Dia mencontohkan, revisi hutan alam primer itu dari Dinas Kehutanan provinsi, kabupaten, dan Perguruan Tinggi (Fakultas Kehutanan). Ia berbasis citra satelit resolusi tinggi sebagai informasi awal. Untuk revisi lahan gambut dari Kementerian Pertanian lewat penginderaan jarak jauh dengan SNI 7925:2013.
“Jadi, kalau ada laporan dari masyarakat, misal lahan yang masuk hutan primer ternyata di lapangan sudah kampung atau desa, laporkan saja. Nanti, tim dari dinas atau perguruan tinggi turun. Baru, dalam revisi selanjutnya dimasukkan.”

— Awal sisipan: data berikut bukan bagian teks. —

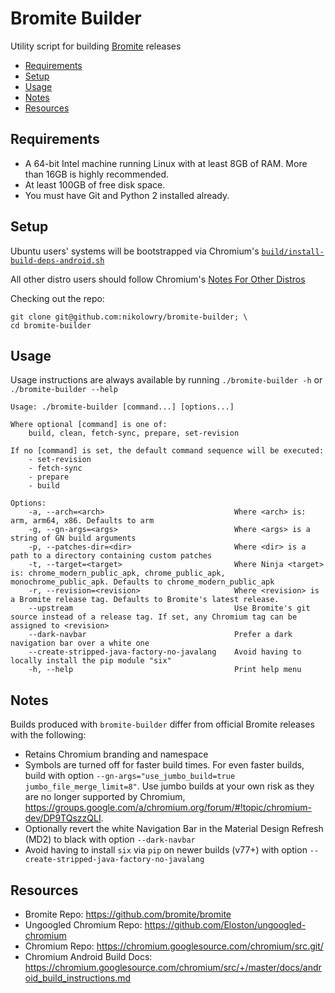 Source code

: # Bromite Builder

Utility script for building [Bromite]( https://github.com/bromite/bromite) releases

- [Requirements](#requirements)
- [Setup](#setup)
- [Usage](#usage)
- [Notes](#notes)
- [Resources](#resources)

## <a name="requirements"></a>Requirements

- A 64-bit Intel machine running Linux with at least 8GB of RAM.
More than 16GB is highly recommended.
- At least 100GB of free disk space.
- You must have Git and Python 2 installed already.

## <a name="setup"></a>Setup

Ubuntu users' systems will be bootstrapped via Chromium's
[`build/install-build-deps-android.sh`](https://chromium.googlesource.com/chromium/src.git/+/master/build/install-build-deps-android.sh)

All other distro users should follow Chromium's
[Notes For Other Distros](https://chromium.googlesource.com/chromium/src/+/master/docs/linux_build_instructions.md#notes)

Checking out the repo:
```shell
git clone git@github.com:nikolowry/bromite-builder; \
cd bromite-builder
```

## <a name="usage"></a>Usage

Usage instructions are always available by running `./bromite-builder -h` or
`./bromite-builder --help`

```
Usage: ./bromite-builder [command...] [options...]

Where optional [command] is one of:
    build, clean, fetch-sync, prepare, set-revision

If no [command] is set, the default command sequence will be executed:
    - set-revision
    - fetch-sync
    - prepare
    - build

Options:
    -a, --arch=<arch>                             Where <arch> is: arm, arm64, x86. Defaults to arm
    -g, --gn-args=<args>                          Where <args> is a string of GN build arguments
    -p, --patches-dir=<dir>                       Where <dir> is a path to a directory containing custom patches
    -t, --target=<target>                         Where Ninja <target> is: chrome_modern_public_apk, chrome_public_apk, monochrome_public_apk. Defaults to chrome_modern_public_apk
    -r, --revision=<revision>                     Where <revision> is a Bromite release tag. Defaults to Bromite's latest release.
    --upstream                                    Use Bromite's git source instead of a release tag. If set, any Chromium tag can be assigned to <revision>
    --dark-navbar                                 Prefer a dark navigation bar over a white one
    --create-stripped-java-factory-no-javalang    Avoid having to locally install the pip module "six"
    -h, --help                                    Print help menu
```

## <a name="notes"></a>Notes

Builds produced with `bromite-builder` differ from official Bromite releases with
the following:

- Retains Chromium branding and namespace
- Symbols are turned off for faster build times. For even faster builds,
build with option `--gn-args="use_jumbo_build=true jumbo_file_merge_limit=8"`.
Use jumbo builds at your own risk as they are no longer supported by Chromium,
https://groups.google.com/a/chromium.org/forum/#!topic/chromium-dev/DP9TQszzQLI.
- Optionally revert the white Navigation Bar in the Material Design Refresh (MD2)
to black with option `--dark-navbar`
- Avoid having to install `six` via `pip` on newer builds (v77+) with option `--create-stripped-java-factory-no-javalang`

## <a name="resources"></a>Resources

- Bromite Repo: https://github.com/bromite/bromite
- Ungoogled Chromium Repo: https://github.com/Eloston/ungoogled-chromium
- Chromium Repo: https://chromium.googlesource.com/chromium/src.git/
- Chromium Android Build Docs: https://chromium.googlesource.com/chromium/src/+/master/docs/android_build_instructions.md
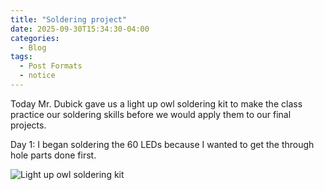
 ```yaml
---
title: "Soldering project"
date: 2025-09-30T15:34:30-04:00
categories:
  - Blog
tags:
  - Post Formats
  - notice
---
```


Today Mr. Dubick gave us a light up owl soldering kit to make the class practice our soldering skills before we would apply them to our final projects. 

Day 1: I began soldering the 60 LEDs because I wanted to get the through hole parts done first.


<p>
  <img src="https://github.com/user-attachments/assets/dba6af22-233d-44c7-bf9c-5a87f1c1773f" alt="Light up owl soldering kit" style="max-width:600px;height:auto;display:block;margin:0 auto;">
</p>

Sama juga dengan hasil data dan informasi penutupan lahan terkini, katanya, itu merupakan hasil cek lapangan, dan data citra satelit resolusi tinggi. Begitu juga penambahan areal pada pembaruan data perizinan, kata Bambang, itu didapat dari pencabutan izin, pengurangan areal atau pembatalan surat izin prinsip. Serupa dengan angka tambahan dari data tata ruang. “Kala disurvei di daerah ternyata ada hutan primer atau gambut, ya di-blocking. Hasil revisi masuk PIPPIB,” ujar dia.
Dirjen Bina Usaha Kehutanan Bambang Hendroyono, menambahkan, angka 900 an ribu hektar pada pembaruan data perizinan itu terkait beberapa izin yang oleh Dirjen BUK tak diperpanjang, sebagian besar HPH. Dia merinci, ada pencabutan tiga unit HPH, pengurangan areal, ada dua pembatalan SP1 (izin prinsip).
“Itu merupakan izin hutan alam, yang tersisa kami block. Kemungkinan masih ada hutan primer. HPH kerja belum selesai karena kinerja jelek tak diperpanjang jadi masuk moratorium.”